Ten years later, and she was a failure. Failed marriage. Failed relationship with her own dad. Failed business—or close enough.

And she really didn't want to walk in and face off with three former classmates who probably had it all together.

But she also wasn't one to back out when she'd committed to doing something, so she straightened her shoulders and the cuffs on her Anne Klein blouse and pushed inside the dim, cool building.

Why they'd chosen to meet here instead of someplace like the coffee shop Cup of Joe on the town's small Main Street was a mystery.

Sounded like they were all here already as voices echoed down the shadowed hallway. Someone had left the overhead lights off, and sunlight from the bank of windows at the front of the building angled along the floor before disappearing.

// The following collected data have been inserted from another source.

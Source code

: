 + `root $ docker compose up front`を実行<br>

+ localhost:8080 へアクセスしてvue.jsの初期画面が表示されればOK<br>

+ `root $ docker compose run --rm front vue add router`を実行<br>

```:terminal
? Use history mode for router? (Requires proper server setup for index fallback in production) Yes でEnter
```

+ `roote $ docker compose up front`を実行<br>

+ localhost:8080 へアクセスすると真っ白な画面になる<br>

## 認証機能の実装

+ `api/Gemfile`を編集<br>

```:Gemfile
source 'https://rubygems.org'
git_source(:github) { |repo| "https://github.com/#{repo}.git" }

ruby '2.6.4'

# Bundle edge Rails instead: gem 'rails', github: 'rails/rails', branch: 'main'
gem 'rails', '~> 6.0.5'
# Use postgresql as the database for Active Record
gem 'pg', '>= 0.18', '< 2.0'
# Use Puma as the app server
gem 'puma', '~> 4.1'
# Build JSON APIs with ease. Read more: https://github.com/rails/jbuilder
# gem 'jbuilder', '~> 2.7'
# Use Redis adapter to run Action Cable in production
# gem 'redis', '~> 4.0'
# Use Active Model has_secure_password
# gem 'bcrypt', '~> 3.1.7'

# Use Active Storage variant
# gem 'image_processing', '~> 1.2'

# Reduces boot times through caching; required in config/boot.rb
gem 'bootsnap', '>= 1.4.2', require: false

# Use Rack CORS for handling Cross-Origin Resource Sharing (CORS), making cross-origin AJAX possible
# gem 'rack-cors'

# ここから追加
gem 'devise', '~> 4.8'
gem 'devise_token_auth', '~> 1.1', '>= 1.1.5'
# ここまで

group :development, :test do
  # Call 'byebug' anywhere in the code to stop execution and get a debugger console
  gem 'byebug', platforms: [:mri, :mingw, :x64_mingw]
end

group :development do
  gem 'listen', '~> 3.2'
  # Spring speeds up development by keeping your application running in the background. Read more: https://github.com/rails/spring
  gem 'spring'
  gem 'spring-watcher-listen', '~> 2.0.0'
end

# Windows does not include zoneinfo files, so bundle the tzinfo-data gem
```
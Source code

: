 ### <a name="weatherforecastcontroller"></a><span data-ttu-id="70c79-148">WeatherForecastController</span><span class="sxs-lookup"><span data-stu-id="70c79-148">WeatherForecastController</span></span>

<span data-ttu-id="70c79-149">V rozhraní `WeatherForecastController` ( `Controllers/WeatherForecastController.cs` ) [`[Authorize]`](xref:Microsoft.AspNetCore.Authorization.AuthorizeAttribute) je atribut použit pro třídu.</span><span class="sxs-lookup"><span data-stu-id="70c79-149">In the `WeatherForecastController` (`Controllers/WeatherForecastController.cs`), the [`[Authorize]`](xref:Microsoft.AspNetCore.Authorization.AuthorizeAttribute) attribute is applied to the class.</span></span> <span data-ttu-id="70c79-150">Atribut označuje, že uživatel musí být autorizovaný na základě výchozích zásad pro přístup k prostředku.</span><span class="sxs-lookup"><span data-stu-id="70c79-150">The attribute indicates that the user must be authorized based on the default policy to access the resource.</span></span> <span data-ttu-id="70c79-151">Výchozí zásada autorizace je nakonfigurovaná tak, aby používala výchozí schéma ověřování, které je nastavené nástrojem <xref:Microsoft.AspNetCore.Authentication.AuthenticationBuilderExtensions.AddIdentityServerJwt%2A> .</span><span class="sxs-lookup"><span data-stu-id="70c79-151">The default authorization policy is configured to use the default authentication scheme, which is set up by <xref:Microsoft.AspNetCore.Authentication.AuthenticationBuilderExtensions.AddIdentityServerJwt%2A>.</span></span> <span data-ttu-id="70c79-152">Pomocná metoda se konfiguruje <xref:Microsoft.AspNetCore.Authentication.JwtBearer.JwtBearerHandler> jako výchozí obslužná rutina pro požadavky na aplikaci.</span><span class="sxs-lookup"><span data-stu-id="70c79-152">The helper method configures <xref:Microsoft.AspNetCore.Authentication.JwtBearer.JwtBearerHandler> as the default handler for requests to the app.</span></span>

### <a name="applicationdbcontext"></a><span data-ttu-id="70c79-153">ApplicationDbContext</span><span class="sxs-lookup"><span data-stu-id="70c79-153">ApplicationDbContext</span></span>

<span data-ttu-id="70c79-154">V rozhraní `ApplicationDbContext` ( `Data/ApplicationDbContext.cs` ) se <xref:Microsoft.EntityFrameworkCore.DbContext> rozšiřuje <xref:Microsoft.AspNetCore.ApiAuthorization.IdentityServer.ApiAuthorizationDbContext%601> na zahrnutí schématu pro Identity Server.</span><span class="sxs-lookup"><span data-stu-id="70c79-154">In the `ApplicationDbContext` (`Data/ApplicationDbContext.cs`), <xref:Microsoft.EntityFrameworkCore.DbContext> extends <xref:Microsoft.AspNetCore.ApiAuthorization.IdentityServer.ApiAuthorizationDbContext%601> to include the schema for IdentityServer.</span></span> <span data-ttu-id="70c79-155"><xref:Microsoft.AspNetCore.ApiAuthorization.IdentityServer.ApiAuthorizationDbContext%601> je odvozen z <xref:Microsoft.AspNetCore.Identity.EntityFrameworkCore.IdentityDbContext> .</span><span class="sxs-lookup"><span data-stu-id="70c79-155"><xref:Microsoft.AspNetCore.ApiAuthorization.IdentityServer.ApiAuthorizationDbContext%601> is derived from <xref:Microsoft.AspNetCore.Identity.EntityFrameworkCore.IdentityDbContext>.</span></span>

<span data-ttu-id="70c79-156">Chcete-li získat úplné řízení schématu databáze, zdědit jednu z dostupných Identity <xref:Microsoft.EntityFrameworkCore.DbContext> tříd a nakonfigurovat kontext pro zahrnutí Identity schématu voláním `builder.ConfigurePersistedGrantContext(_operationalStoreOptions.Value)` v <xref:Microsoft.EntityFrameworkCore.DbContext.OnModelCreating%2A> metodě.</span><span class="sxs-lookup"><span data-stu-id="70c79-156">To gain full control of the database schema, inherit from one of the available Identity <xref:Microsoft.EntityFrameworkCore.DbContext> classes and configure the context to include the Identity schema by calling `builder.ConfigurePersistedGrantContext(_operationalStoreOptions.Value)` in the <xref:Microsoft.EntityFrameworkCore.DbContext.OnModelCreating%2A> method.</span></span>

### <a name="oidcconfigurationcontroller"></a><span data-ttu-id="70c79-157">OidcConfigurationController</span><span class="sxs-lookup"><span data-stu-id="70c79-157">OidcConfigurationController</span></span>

One of the classroom lights was on, spilling out of the room and onto the floor.

She braced herself and sucked in her tummy before passing through the door.



A chorus of female voices rang out. She was momentarily blinded as her eyes adjusted to the overhead fluorescents.

"Mary Beth. Jo." Angela nodded to the music teacher and to the UPS store owner. Both women were local to Ross, Oklahoma, population two thousand forty-three, though Angela mostly greeted them in passing and hadn't had a real conversation with them in years. Real conversation meant admitting to the imperfect status of her life.

"And Morgan. I haven't seen you since graduation."

Morgan had been in a vastly different social circle than Angela's popular cheerleader friends back in high school. Though she'd occasionally crossed paths with Mary Beth and Jo, Angela realized she didn't know anything at all about the other woman.

Back then, Morgan had been voted Most likely to leave town and never come back, and she had. She didn't look entirely happy to be here now, chin propped on her hand with a glum expression.

Awkwardness descended, and Angela let her eyes roam the room. It was a math classroom, the chalkboard she remembered now replaced with a white board, but the linoleum and desks seemed to be the very same from ten years ago. Everything had seemed bright, important and life-or-death back then. Now the classroom looked tired and faded. Or maybe it was her jaded eyes.

"So we all got roped into the committee?" Angela tried to inject some brightness into her voice, but it felt false. Like her smile. "Are we waiting on anyone else?"

"I don't think so," Mary Beth said.

Morgan tapped a pencil on the desk. "Principal Jay said there were four of us who volunteered."

Volunteered…yeah. Sure.

"Let's get down to it then," Jo said, flipping open a binder. "I need to get back to the store soon."

They worked together relatively well, quickly deciding on a theme, assigning tasks for contacting vendors and classmates, and scheduling their next meeting for a month from now.

Angela couldn't help sighing, glancing out the window.

"What?" Jo asked.

Angela debated whether to say what she was thinking. She shrugged. "I'm not sure I even want to go to the reunion  ."

Morgan's eyes flicked up from where she'd been staring at the desk. "You too?"

Mary Beth glanced between them, wearing a bemused smile. "What's the big deal?"

"Nothing for you," Angela said. "You've got a boyfriend. I have an ex, and a failing business, and I'm not looking forward to making small talk with everyone who'll want to catch up."

"Tell me about it," Morgan agreed.

Mary Beth looked to Jo. "What about you?"

Jo nodded slowly. "I never thought I'd still be single by our ten-year." Some shadow passed behind her eyes, one that Angela couldn't recognize. She vaguely remembered a prayer request from Bible class. Had Jo battled some illness? Was that why she was still single?

"Too bad we can't just manufacture boyfriends for the occasion," Morgan muttered.

Angela snorted. Wouldn't that be nice? "I wish."

"You could," Mary Beth said. "What about online dating?"

Angela froze, watching to see that Jo and Morgan had done the same.

Mary Beth went on. "If all you're looking for is a date for the reunion  , why not? Maybe it could even be more."

Angela's mind spun faster than a mixer on high speed. She'd resisted dating since her divorce, knowing her baggage was a lot to take. But if a guy knew the whole sordid tale up front because he'd read her profile...maybe it could work.